Select all lines holding the word "backend" from the entries that follow.

§ **Material for the task**:
-------------------------

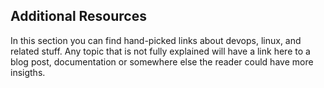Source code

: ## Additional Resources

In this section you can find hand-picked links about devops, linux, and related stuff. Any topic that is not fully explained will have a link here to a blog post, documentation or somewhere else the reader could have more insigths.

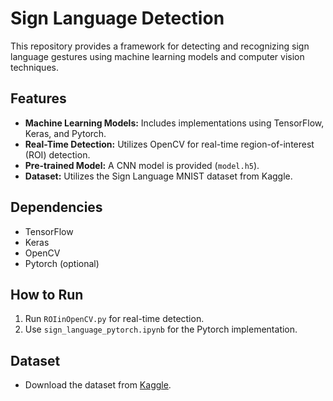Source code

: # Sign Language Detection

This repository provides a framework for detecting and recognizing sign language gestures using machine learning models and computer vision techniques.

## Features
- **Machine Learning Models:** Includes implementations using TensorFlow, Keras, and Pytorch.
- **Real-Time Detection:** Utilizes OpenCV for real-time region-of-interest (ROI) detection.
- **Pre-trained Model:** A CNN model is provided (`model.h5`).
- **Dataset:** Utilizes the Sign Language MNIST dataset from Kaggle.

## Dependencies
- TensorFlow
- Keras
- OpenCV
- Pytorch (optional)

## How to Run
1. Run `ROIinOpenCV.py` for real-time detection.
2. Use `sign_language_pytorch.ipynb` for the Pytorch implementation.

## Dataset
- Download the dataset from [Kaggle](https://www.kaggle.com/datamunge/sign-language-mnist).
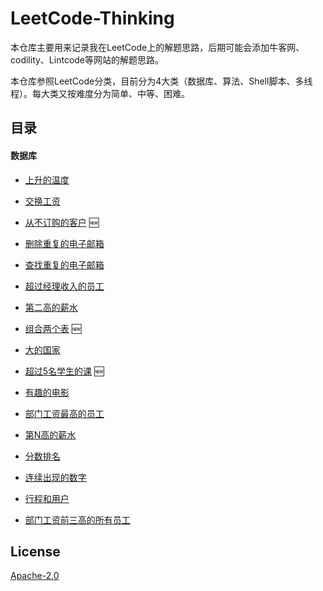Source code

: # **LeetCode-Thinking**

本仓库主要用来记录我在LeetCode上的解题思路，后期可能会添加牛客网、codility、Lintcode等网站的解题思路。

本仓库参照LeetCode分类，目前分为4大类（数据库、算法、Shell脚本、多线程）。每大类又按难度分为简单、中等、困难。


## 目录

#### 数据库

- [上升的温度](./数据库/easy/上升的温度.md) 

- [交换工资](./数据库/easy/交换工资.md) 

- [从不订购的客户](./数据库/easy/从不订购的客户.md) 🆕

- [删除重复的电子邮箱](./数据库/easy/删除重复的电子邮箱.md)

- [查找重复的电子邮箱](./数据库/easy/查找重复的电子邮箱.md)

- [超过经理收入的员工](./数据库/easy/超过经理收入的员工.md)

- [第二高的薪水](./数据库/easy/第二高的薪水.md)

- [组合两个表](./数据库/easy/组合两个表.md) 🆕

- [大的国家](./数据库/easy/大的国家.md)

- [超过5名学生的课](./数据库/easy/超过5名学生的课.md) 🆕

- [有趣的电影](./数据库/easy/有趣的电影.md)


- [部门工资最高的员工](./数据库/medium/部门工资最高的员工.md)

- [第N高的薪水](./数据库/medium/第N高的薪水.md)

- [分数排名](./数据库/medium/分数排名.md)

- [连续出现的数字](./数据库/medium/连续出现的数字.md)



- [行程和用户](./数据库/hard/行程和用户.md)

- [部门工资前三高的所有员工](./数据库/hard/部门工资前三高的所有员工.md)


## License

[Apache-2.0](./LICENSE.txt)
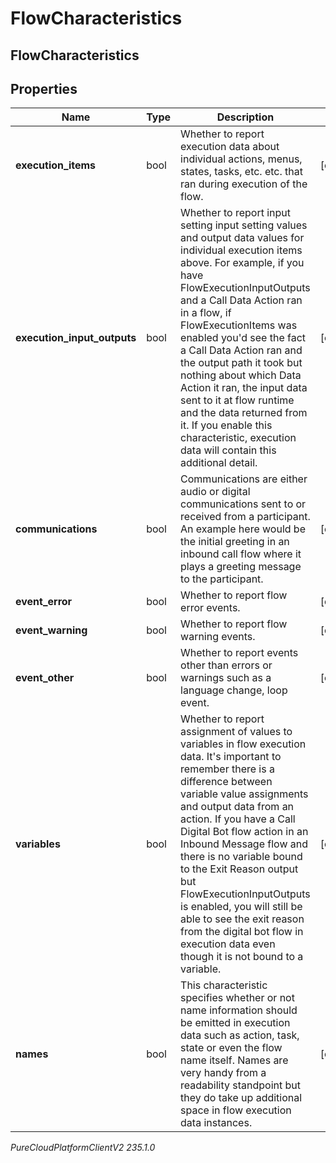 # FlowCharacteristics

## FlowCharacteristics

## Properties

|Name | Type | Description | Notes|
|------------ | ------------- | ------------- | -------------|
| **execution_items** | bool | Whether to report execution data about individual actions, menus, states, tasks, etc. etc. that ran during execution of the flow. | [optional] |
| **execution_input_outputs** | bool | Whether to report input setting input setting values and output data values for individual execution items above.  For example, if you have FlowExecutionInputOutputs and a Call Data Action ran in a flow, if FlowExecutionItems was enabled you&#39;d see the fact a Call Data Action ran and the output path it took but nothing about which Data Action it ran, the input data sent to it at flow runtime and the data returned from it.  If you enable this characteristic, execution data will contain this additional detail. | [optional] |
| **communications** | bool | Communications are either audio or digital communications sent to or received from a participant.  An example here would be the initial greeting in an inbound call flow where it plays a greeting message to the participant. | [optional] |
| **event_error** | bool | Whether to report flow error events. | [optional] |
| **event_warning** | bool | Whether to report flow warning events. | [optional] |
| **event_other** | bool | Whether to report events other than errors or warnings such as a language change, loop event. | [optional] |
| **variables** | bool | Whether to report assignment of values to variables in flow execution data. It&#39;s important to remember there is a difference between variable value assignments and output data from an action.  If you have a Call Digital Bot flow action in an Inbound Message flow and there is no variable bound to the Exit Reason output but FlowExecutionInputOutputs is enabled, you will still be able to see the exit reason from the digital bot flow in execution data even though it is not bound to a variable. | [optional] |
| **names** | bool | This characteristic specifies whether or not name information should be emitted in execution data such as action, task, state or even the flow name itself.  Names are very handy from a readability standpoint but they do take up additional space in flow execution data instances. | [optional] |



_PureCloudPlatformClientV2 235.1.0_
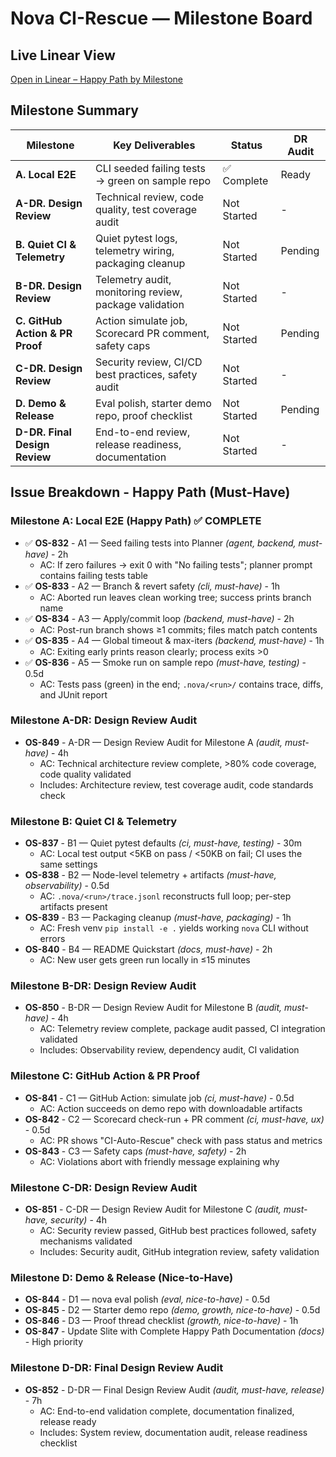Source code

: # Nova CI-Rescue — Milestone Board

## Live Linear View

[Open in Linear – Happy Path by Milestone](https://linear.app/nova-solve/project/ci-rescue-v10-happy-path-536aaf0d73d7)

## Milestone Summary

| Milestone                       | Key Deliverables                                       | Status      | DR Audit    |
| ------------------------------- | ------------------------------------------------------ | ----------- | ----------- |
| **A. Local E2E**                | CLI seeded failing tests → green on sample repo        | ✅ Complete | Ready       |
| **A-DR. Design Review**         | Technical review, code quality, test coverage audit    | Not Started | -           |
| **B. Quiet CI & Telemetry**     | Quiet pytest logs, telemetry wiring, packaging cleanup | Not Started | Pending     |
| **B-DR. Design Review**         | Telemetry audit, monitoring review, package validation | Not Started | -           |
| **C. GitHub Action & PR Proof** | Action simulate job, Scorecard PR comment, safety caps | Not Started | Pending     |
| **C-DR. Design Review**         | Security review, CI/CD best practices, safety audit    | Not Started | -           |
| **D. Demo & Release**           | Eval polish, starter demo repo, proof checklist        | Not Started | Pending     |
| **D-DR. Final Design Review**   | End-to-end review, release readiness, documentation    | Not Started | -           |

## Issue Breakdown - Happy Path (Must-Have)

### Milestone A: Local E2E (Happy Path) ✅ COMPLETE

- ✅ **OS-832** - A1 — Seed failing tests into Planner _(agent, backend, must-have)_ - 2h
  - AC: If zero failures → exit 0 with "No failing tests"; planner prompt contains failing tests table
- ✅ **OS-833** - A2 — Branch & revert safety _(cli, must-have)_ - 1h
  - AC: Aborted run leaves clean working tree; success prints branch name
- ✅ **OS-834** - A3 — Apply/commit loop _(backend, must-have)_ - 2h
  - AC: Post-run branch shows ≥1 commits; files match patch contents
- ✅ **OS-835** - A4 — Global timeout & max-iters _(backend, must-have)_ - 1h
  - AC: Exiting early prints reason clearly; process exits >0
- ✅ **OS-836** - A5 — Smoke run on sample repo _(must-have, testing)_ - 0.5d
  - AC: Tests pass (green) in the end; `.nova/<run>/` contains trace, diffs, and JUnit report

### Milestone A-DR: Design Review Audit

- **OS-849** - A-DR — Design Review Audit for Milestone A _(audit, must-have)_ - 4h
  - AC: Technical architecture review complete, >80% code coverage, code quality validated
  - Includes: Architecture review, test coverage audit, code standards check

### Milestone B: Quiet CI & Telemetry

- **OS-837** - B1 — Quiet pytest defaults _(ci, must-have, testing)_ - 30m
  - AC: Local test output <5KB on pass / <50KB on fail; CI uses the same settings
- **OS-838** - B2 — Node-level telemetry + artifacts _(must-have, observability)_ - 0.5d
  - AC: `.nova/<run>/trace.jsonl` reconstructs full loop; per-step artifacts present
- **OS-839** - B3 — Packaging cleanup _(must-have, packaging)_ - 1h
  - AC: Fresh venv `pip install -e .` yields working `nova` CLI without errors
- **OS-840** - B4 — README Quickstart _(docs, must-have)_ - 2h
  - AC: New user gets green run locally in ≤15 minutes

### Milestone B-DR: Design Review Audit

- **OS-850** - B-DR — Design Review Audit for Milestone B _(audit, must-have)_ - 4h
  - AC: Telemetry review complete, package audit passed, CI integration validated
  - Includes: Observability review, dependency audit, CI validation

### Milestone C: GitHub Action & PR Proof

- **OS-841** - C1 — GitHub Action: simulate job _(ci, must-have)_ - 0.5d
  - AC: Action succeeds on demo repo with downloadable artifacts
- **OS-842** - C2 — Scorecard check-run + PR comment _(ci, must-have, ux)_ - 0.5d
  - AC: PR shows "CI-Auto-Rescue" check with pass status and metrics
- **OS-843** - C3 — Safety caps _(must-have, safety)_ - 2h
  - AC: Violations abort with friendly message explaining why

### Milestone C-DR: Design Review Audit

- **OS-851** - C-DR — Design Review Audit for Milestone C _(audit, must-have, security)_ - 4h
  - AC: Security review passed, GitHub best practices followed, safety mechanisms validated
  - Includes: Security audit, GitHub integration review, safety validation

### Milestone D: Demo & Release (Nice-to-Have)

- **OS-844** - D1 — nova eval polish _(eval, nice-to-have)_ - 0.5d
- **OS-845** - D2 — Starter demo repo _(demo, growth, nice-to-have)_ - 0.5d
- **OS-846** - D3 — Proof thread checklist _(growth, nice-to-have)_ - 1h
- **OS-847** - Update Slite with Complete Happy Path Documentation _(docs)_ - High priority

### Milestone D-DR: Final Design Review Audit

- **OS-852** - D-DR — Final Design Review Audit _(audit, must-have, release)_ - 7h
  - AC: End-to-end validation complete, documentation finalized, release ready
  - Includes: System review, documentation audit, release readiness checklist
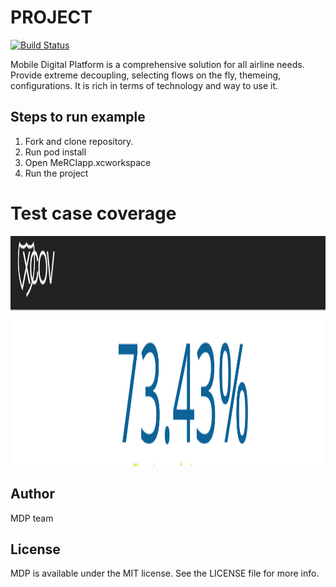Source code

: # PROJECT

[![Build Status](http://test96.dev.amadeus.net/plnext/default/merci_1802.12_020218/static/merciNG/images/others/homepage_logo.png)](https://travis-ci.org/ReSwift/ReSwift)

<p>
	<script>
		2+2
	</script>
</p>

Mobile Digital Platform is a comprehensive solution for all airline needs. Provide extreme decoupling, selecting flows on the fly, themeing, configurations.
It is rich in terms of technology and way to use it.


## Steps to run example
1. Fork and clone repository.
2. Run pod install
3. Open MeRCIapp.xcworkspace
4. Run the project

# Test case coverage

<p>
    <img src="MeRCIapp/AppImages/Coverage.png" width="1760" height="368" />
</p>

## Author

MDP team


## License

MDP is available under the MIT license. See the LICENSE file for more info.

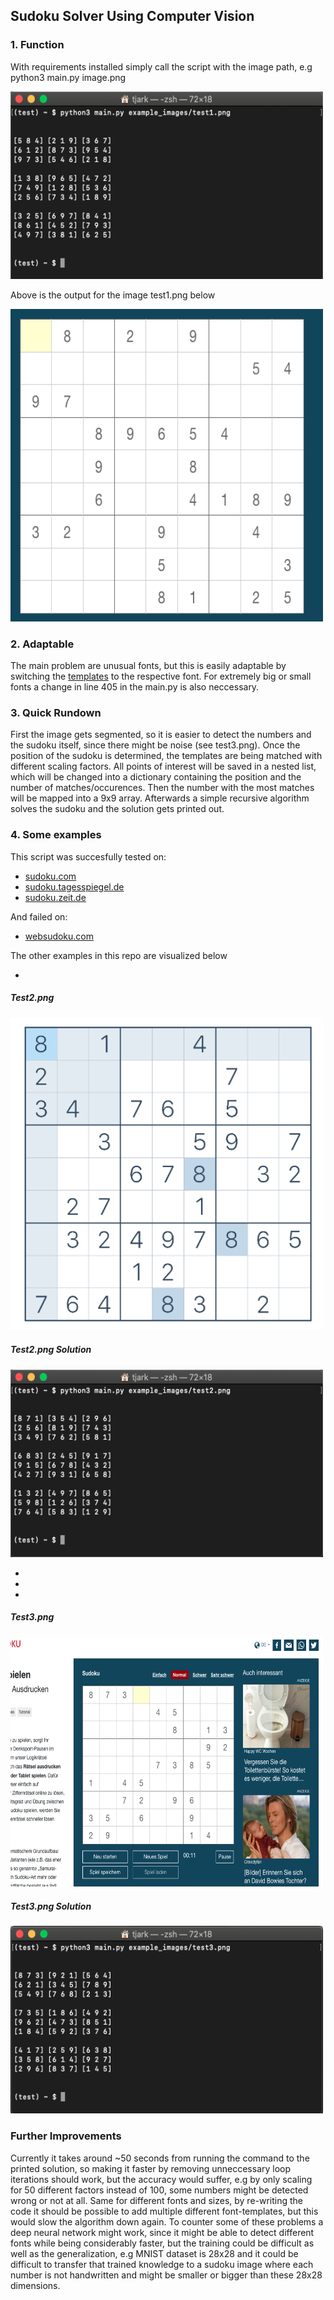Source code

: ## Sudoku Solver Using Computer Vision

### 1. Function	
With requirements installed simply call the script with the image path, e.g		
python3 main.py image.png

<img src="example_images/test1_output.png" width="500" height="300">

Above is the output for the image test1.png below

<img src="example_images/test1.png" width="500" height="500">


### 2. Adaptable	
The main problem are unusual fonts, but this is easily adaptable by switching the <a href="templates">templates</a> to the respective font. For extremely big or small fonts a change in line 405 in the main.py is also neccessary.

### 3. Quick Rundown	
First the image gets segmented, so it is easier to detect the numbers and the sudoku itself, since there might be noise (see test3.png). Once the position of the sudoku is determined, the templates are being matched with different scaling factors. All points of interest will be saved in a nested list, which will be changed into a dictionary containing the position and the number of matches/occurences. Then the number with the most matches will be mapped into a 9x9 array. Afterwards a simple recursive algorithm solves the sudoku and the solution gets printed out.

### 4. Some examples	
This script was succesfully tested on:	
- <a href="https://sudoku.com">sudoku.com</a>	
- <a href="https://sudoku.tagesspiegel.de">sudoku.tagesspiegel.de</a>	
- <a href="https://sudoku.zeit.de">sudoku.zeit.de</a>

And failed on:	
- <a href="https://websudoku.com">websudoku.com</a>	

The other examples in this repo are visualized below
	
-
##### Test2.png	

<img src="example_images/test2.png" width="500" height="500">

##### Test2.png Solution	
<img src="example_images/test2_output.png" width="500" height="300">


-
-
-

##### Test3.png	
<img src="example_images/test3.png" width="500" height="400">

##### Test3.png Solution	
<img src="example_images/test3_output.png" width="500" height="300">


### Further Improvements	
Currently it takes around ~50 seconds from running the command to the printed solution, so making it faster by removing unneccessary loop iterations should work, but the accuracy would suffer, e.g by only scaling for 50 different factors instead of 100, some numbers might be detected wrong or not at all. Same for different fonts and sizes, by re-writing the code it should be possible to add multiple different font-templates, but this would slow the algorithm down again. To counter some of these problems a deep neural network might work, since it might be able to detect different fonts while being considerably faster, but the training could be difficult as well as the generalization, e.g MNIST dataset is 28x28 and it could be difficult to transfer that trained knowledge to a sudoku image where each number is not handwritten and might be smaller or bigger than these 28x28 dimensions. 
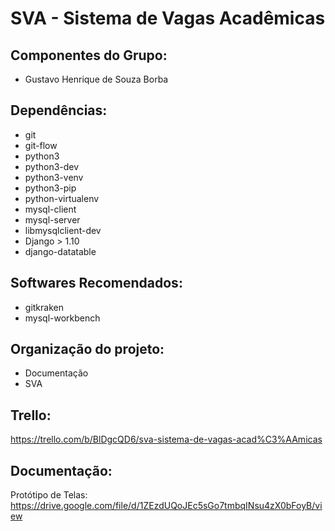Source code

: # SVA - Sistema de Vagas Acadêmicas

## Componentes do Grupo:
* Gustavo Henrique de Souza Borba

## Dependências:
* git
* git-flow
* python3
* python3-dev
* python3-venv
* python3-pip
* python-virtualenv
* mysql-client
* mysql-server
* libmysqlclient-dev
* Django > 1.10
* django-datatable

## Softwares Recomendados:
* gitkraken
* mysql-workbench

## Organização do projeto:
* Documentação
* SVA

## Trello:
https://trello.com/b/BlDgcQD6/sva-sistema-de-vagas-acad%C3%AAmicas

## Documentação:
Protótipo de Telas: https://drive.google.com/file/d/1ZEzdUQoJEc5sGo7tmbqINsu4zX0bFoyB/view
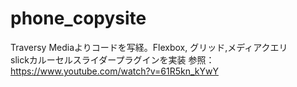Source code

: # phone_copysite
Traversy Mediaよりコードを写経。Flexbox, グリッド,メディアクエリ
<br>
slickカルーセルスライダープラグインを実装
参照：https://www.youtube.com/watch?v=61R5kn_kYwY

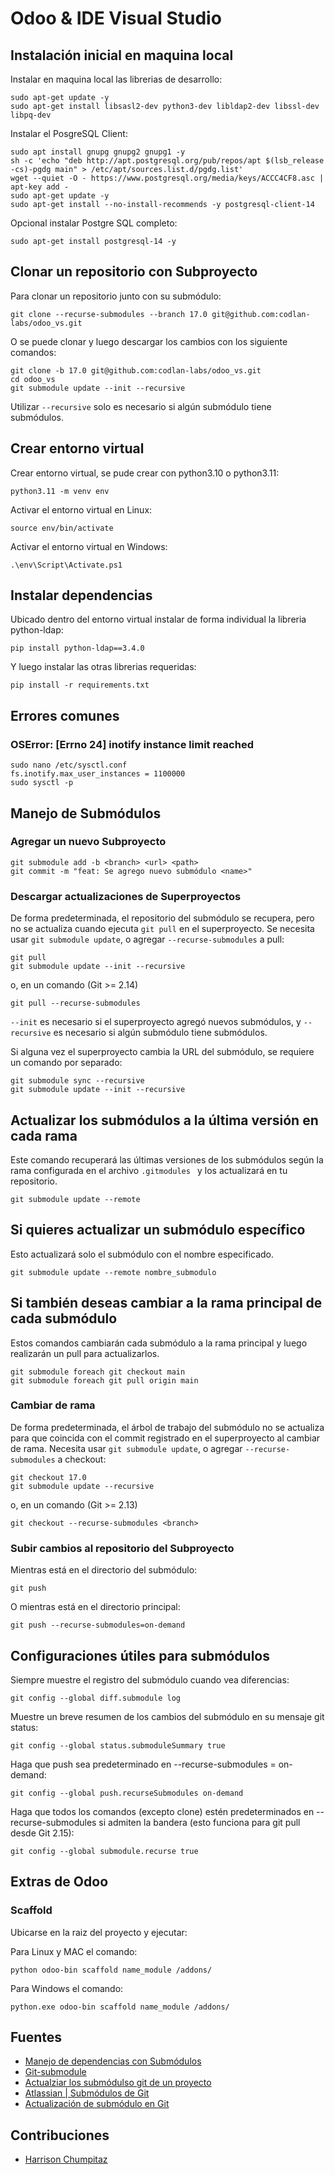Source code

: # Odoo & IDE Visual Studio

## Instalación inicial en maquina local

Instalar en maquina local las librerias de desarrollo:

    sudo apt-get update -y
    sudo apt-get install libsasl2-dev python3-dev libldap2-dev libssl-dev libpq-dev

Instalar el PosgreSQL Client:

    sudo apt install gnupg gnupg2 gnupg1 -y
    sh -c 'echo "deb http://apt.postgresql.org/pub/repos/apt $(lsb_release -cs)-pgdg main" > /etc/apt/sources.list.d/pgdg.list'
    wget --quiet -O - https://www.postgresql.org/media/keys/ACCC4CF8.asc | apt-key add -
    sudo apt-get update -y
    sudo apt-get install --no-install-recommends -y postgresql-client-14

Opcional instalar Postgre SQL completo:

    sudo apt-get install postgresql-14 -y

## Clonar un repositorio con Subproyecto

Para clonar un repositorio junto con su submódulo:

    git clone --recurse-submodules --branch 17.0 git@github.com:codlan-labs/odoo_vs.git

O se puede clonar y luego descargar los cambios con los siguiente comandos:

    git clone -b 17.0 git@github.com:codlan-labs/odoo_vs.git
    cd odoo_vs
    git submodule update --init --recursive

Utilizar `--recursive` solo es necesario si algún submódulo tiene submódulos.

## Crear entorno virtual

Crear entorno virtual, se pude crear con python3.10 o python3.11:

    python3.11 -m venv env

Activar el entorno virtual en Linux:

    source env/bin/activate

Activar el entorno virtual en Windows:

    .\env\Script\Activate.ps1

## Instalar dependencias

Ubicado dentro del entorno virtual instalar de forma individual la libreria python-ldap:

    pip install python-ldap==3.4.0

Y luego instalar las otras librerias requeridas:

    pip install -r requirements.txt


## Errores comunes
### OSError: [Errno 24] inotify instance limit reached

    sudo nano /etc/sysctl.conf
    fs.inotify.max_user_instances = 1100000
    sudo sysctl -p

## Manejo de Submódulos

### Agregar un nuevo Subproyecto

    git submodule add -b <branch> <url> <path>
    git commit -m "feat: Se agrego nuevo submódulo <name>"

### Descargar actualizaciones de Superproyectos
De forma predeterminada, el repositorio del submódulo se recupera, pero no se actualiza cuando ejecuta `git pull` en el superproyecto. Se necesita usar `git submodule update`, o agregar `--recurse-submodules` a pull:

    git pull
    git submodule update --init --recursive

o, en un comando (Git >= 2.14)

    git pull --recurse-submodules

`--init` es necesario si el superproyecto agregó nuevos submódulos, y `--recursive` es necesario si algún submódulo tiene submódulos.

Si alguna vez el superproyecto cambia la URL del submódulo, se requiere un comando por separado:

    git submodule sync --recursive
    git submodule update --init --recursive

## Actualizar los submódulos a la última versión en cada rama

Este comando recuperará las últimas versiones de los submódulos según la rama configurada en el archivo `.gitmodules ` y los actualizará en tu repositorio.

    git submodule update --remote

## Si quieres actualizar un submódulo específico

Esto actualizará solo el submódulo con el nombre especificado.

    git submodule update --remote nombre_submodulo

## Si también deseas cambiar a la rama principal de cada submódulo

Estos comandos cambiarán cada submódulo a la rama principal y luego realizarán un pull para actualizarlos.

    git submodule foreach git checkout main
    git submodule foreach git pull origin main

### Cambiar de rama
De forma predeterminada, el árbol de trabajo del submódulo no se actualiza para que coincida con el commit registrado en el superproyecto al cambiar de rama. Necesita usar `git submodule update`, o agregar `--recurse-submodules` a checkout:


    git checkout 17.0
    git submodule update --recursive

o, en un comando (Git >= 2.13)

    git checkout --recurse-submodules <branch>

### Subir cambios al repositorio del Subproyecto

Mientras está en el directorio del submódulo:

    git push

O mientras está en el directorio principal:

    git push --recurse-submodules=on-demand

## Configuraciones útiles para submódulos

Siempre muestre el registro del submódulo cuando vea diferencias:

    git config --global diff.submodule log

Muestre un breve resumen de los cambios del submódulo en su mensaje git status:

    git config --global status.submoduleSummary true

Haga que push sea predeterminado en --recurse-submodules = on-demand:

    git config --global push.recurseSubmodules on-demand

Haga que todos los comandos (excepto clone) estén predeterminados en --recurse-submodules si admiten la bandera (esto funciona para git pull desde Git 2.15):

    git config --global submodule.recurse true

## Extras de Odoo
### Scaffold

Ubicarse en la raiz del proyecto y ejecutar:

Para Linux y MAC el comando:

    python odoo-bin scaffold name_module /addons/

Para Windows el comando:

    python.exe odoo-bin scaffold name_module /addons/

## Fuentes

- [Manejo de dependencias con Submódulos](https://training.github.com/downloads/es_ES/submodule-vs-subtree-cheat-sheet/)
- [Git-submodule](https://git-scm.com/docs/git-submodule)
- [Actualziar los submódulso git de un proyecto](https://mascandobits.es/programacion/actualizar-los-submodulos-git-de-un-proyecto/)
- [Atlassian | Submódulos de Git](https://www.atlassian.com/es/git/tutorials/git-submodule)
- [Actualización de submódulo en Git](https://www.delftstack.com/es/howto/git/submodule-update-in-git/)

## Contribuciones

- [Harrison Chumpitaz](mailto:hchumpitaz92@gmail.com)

-------------------------

§ **Solution to this task**:
- ✅ **OS-832** - A1 — Seed failing tests into Planner _(agent, backend, must-have)_ - 2h
- ✅ **OS-834** - A3 — Apply/commit loop _(backend, must-have)_ - 2h
- ✅ **OS-835** - A4 — Global timeout & max-iters _(backend, must-have)_ - 1h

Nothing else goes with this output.